Beni paramparça eden iki gerçek.

221 10 0
                                    

3 Hafta sonra:

Şu üç haftadır hepsi deli gibi üzerime titriyordu.Aslında ölumden dönmesem hepsinin beni bir güzel paylayacağının farkındaydım.Ama açıkçası umurumda da değildi.Sonuçta gördüğüm bu hizmet herşeye değerdi.Telefonumdan yükselen melodi ile hızla elime aldım.Arayan Cücüydü.Sonunda.Ohh bee!

" Alo Cücü? "

" Evet benim Araf."

" Bir iz mi var? "

" Evet,Araf!Hemde kesin bir bilgi aldım.Kurt ,Çetin abinin eski deposunda büyük bir toplantı ayarlamış.Bütün herkez orada olacakmış.Bugün saat tam 12 de olacakmış.Bizden kimsenin haberi yok.Diğerlerine de şimdi söyleyeceğim.Önce sen öğren istedim."

" Hayır,sakın kimseye söyleme! "

" Ada,tek başına onların arasına giremezsin! Anladın mı beni? Sakın Ada,sakın! "

" Kes sesini Cücü! Kimseye söylemiyceksin! "

Hiçbir şey söylemesine izin vermeden hızla kapattım.Hayır,kimseye söylemiycekti.Ben bu işi tek başıma halledecektim.Hem intikamımı alacak hemde yaşıyorsa annemı kurtaracaktım.Annemmm.Yaşıyor olma ihtimali bile beni havalara uçuruyordu.Onu görmeyi o kadar çok istiyordum ki.Kokusunu almayı.Sıkıca sarılmayı ve anne demeyi.O kadar çok istiyordum ki.Deliler gibi.Ama,kendimi umutlandırmak da istemiyordum.Belki de yaşamıyordu.Bu da bir ihtimaldi.Ve ben ihtimalleri sevmezdim.Hemde hiç.Ben sadece onu istiyordum.Sadece annemi..

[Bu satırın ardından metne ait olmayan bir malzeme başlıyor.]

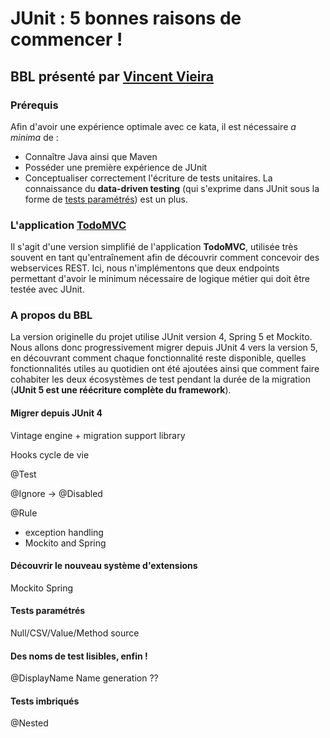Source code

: # JUnit : 5 bonnes raisons de commencer !

## BBL présenté par [Vincent Vieira](mailto:vincent.vieira@carbon-it.com)

### Prérequis
Afin d'avoir une expérience optimale avec ce kata, il est nécessaire *a minima* de :
- Connaître Java ainsi que Maven
- Posséder une première expérience de JUnit
- Conceptualiser correctement l'écriture de tests unitaires. La connaissance du **data-driven testing** (qui s'exprime dans 
  JUnit sous la forme de [tests paramétrés](https://nipafx.dev/junit-5-parameterized-tests/)) est un plus.

### L'application [TodoMVC](https://todobackend.com/)
Il s'agit d'une version simplifié de l'application **TodoMVC**, utilisée très souvent en tant qu'entraînement afin de découvrir comment concevoir
des webservices REST. Ici, nous n'implémentons que deux endpoints permettant d'avoir le minimum nécessaire de logique métier
qui doit être testée avec JUnit.

### A propos du BBL
La version originelle du projet utilise JUnit version 4, Spring 5 et Mockito. Nous allons donc progressivement migrer depuis JUnit 4 vers la version
5, en découvrant comment chaque fonctionnalité reste disponible, quelles fonctionnalités utiles au quotidien ont été ajoutées ainsi que comment faire 
cohabiter les deux écosystèmes de test pendant la durée de la migration (**JUnit 5 est une réécriture complète du framework**).

#### Migrer depuis JUnit 4
Vintage engine + migration support library

Hooks cycle de vie

@Test

@Ignore -> @Disabled

@Rule
- exception handling
- Mockito and Spring

#### Découvrir le nouveau système d'extensions
Mockito
Spring

#### Tests paramétrés
Null/CSV/Value/Method source

#### Des noms de test lisibles, enfin !
@DisplayName
Name generation ??

#### Tests imbriqués
@Nested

" Çikolatalı sütün de geldi,prenses.İç bakalım." Bana çikolatalı sütü uzatan Hatice teyzeye gülümseyerek sütümü aldım.Bu evde en sevdiğim çalışandı.Ona çalışan demeyi sevmezdik.Ne babam ne ben.O bizim sultanımızdı.Öyle derdik.

" Sağol Hatice sultan." Gülümseyerek kokusu gelen o enfes kurabiyelerini getirmeye gitti.Ah be Sultanım.Küçükken ona ara sıra anne dermişim.O da beni kızım diye severdi.Büyüdükçe anne demek canımı yaktığı için bu kelimeyi kendime yasaklamıştım.Bu kelimeyi doğru kişiye saklıyordum.Anneme..

Zilin anasını ağlatacak kadar uzun bir basma sonucu diğer hizmetçi Seda koşarak kapıya gitti.Bizimkiler.Ee,zaten başka kim zilin anasını bu kadar ağlatırdı ki?Kimse.Bizimkiler hızla bana doğru bir hayvan sürüsünü andırarak gelirken ben korkmuş ve sinmiştim.Bu ne ses lan? Onlar yanıma geldiğinde Seda'nın hülyalı hülyalı Emre'ye baktığını farkettim.Ah,tabii ya! Bu kız başından beri Emre'ye aşık.Onu seviyor.Bu kızın da işi zor ha.Neyse bizim öküzlerden Emre burnumu sıkarken İkizler saçımı karıştırıyordu.Olum beni insanlıktan çıkardınız lan! Yüzüme bakılacak durumda değilim.Hepsi oturduğunda gülümsüyordu.Hele hele Selim.O ne lan öyle.At hırsızları gibi sırıtıyon.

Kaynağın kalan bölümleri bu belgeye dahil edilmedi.